Это наивное крестьянское язычество ушло в прошлое вместе с самим крестьянством. Большинство населения страны – горожане, сильно зависящие от государства и черпающие информацию об окружающем мире из телевизора. Именно на такое большинство опираются и партия власти, и церковные структуры. Представим себе такого человека: он пережил шок и унижение в 90-е годы, когда разом рухнул весь строй советской жизни, он радостно приветствовал подъем 2010-х, он хочет гордиться своей страной.
Культ Победы дает ему ровно то, чего он ищет: основания для самоуважения, притягательную версию истории и позитивный прогноз на будущее. Вне зависимости от того, насколько склонен наш герой к богословствованию на высоком уровне, он принимает этот культ примерно так, как его крестьянские предки принимали культ леших и русалок – как простое и понятное описание сложного мира, которое позволяет с ним эффективно взаимодействовать. На высоком уровне нетрудно подключить к этому культу православие, даже не видя между ними особенных различий.

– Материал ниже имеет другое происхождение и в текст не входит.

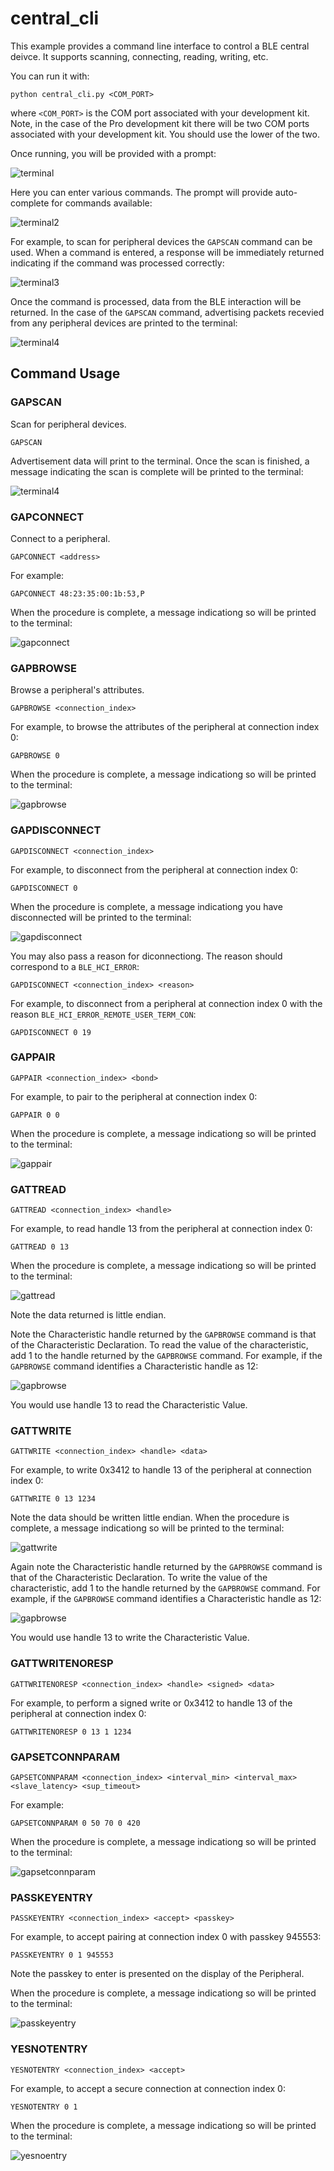 # central_cli

This example provides a command line interface to control a BLE central deivce. It supports scanning, connecting, reading, writing, etc.

You can run it with:

`python central_cli.py <COM_PORT>`

where `<COM_PORT>` is the COM port associated with your development kit. Note, in the case of the Pro development kit there will be two COM ports associated with your development kit. You should use the lower of the two.

Once running, you will be provided with a prompt:

![terminal](assets/terminal.png)

Here you can enter various commands. The prompt will provide auto-complete for commands available:

![terminal2](assets/terminal2.png)

For example, to scan for peripheral devices the `GAPSCAN` command can be used. When a command is entered, a response will be immediately returned indicating if the command was processed correctly:

![terminal3](assets/terminal3.png)

Once the command is processed, data from the BLE interaction will be returned. In the case of the `GAPSCAN` command, advertising packets recevied from any peripheral devices are printed to the terminal:

![terminal4](assets/terminal4.png)

## Command Usage

### GAPSCAN

Scan for peripheral devices.

`GAPSCAN`

Advertisement data will print to the terminal. Once the scan is finished, a message indicating the scan is complete will be printed to the terminal:

![terminal4](assets/terminal4.png)

### GAPCONNECT

Connect to a peripheral.

`GAPCONNECT <address>`

For example:

`GAPCONNECT 48:23:35:00:1b:53,P`

When the procedure is complete, a message indicationg so will be printed to the terminal:

![gapconnect](assets/gapconnect.png)

### GAPBROWSE

Browse a peripheral's attributes.

`GAPBROWSE <connection_index>`

For example, to browse the attributes of the peripheral at connection index 0:

`GAPBROWSE 0`

When the procedure is complete, a message indicationg so will be printed to the terminal:

![gapbrowse](assets/gapbrowse.png)

### GAPDISCONNECT

`GAPDISCONNECT <connection_index>`

For example, to disconnect from the peripheral at connection index 0:

`GAPDISCONNECT 0`

When the procedure is complete, a message indicationg you have disconnected will be printed to the terminal:

![gapdisconnect](assets/gapdisconnect.png)

You may also pass a reason for diconnectiong. The reason should correspond to a `BLE_HCI_ERROR`:

`GAPDISCONNECT <connection_index> <reason>`

For example, to disconnect from a peripheral at connection index 0 with the reason `BLE_HCI_ERROR_REMOTE_USER_TERM_CON`:

`GAPDISCONNECT 0 19`

### GAPPAIR

`GAPPAIR <connection_index> <bond>`

For example, to pair to the peripheral at connection index 0:

`GAPPAIR 0 0`

When the procedure is complete, a message indicationg so will be printed to the terminal:

![gappair](assets/gappair.png)

### GATTREAD

`GATTREAD <connection_index> <handle>`

For example, to read handle 13 from the peripheral at connection index 0:

`GATTREAD 0 13`

When the procedure is complete, a message indicationg so will be printed to the terminal:

![gattread](assets/gattread.png)

Note the data returned is little endian.

Note the Characteristic handle returned by the `GAPBROWSE` command is that of the Characteristic Declaration. To read the value of the characteristic, add 1 to the handle returned by the `GAPBROWSE` command. For example, if the `GAPBROWSE` command identifies a Characteristic handle as 12:

![gapbrowse](assets/gapbrowse_char_handle.png)

You would use handle 13 to read the Characteristic Value. 

### GATTWRITE

`GATTWRITE <connection_index> <handle> <data>`

For example, to write 0x3412 to handle 13 of the peripheral at connection index 0:

`GATTWRITE 0 13 1234`

Note the data should be written little endian. When the procedure is complete, a message indicationg so will be printed to the terminal:

![gattwrite](assets/gattwrite.png)

Again note the Characteristic handle returned by the `GAPBROWSE` command is that of the Characteristic Declaration. To write the value of the characteristic, add 1 to the handle returned by the `GAPBROWSE` command. For example, if the `GAPBROWSE` command identifies a Characteristic handle as 12:

![gapbrowse](assets/gapbrowse_char_handle.png)

You would use handle 13 to write the Characteristic Value. 

### GATTWRITENORESP

`GATTWRITENORESP <connection_index> <handle> <signed> <data>`

For example, to perform a signed write or 0x3412 to handle 13 of the peripheral at connection index 0:

`GATTWRITENORESP 0 13 1 1234`


### GAPSETCONNPARAM

`GAPSETCONNPARAM <connection_index> <interval_min> <interval_max> <slave_latency> <sup_timeout>`

For example:

`GAPSETCONNPARAM 0 50 70 0 420`

When the procedure is complete, a message indicationg so will be printed to the terminal:

![gapsetconnparam](assets/gapsetconnparams.png)

### PASSKEYENTRY

`PASSKEYENTRY <connection_index> <accept> <passkey>`

For example, to accept pairing at connection index 0 with passkey 945553:

`PASSKEYENTRY 0 1 945553`

Note the passkey to enter is presented on the display of the Peripheral.

When the procedure is complete, a message indicationg so will be printed to the terminal:

![passkeyentry](assets/passkeyentry.png)

### YESNOTENTRY

`YESNOTENTRY <connection_index> <accept>`

For example, to accept a secure connection at connection index 0:

`YESNOTENTRY 0 1`

When the procedure is complete, a message indicationg so will be printed to the terminal:

![yesnoentry](assets/yesnoentry.png)
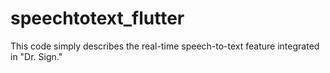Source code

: # speechtotext_flutter

This code simply describes the real-time speech-to-text feature integrated in "Dr. Sign."
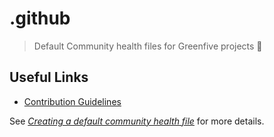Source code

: # .github

> Default Community health files for Greenfive projects 📂

## Useful Links

- [Contribution Guidelines](./CONTRIBUTING.md)

See _[Creating a default community health file](https://docs.github.com/en/communities/setting-up-your-project-for-healthy-contributions/creating-a-default-community-health-file)_ for more details.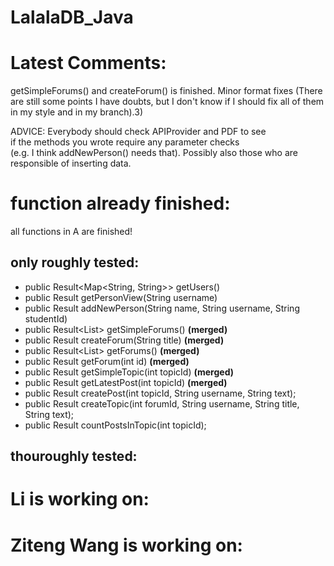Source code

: # LalalaDB_Java

# Latest Comments:
getSimpleForums() and createForum() is finished.
Minor format fixes 
(There are still some points I have doubts, but I don't know if I should fix all of them in my style and in my branch).3)  

ADVICE: Everybody should check APIProvider and PDF to see   
if the methods you wrote require any parameter checks   
(e.g. I think addNewPerson() needs that). Possibly also those who are responsible of inserting data.  

# function already finished:
  all functions in A are finished!     
  ## only roughly tested:   
  * public Result<Map<String, String>> getUsers()  
  * public Result<PersonView> getPersonView(String username)  
  * public Result addNewPerson(String name, String username, String studentId)  
  * public Result<List<SimpleForumSummaryView>> getSimpleForums() **(merged)**
  * public Result createForum(String title) **(merged)**  
  * public Result<List<ForumSummaryView>> getForums()  **(merged)** 
  * public Result<ForumView> getForum(int id) **(merged)** 
  * public Result<SimpleTopicView> getSimpleTopic(int topicId) **(merged)** 
  * public Result<PostView> getLatestPost(int topicId) **(merged)** 
  * public Result createPost(int topicId, String username, String text);
  * public Result createTopic(int forumId, String username, String title, String text);
  * public Result<Integer> countPostsInTopic(int topicId);
  ## thouroughly tested:   
  
# Li is working on:

# Ziteng Wang is working on:
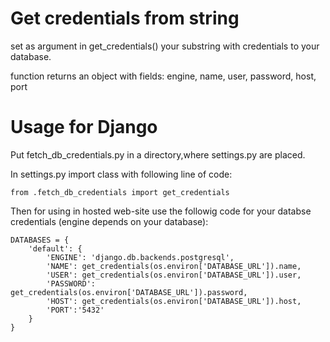 # Get credentials from string

set as argument in get_credentials() your substring with credentials to your database.


function returns an object with fields: engine, name, user, password, host, port

# Usage for Django

Put fetch_db_credentials.py in a directory,where settings.py are placed.

In settings.py import class with following line of code:

    from .fetch_db_credentials import get_credentials
    
Then for using in hosted web-site use the followig code for your databse credentials (engine depends on your database):

    DATABASES = {
        'default': {
            'ENGINE': 'django.db.backends.postgresql',
            'NAME': get_credentials(os.environ['DATABASE_URL']).name,
            'USER': get_credentials(os.environ['DATABASE_URL']).user,
            'PASSWORD': get_credentials(os.environ['DATABASE_URL']).password,
            'HOST': get_credentials(os.environ['DATABASE_URL']).host,
            'PORT':'5432'
        }
    }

Понятно, что нынешние игры в архаику тоже рано или поздно закончатся просто потому, что они мало конкурентны на рынке идей точно так же, как сырая нефть всё меньше значит в эпоху нанотехнологий. Да, какое-то время жить ей можно, и даже долго можно жить, но всем понятно, что это жизнь в хроническом отставании и живем мы так не потому, что так захотели, а потому что пока не научились иначе.
Впрочем, после такого пессимистического прогноза скажу и нечто позитивное. В последнее время многим в России показалось, что на власть претендуют православные зилоты и фундаменталисты, у которых культ Победы причудливо сочетается со средневековыми фантазиями о православном халифате. Только это скорее постмодернистский перформанс, имитация. Настоящие фанатики громят все, что не вписывается в рамки их религиозных воззрений – имитаторы приходят на выставку Вадима Сидура и разбивают, по их словам, тарелку из ИКЕА. Это не вандализм, а перформанс с нарочитым занижением ущерба.
Людей, для которых православный фундаментализм – не ролевая игра, не перформанс и не работа, в России крайне мало, и они крайне мало на что влияют. А главное, на этот самый фундаментализм нет спроса среди широких масс населения. Вернее, он есть, но лишь пока он не касается тебя лично.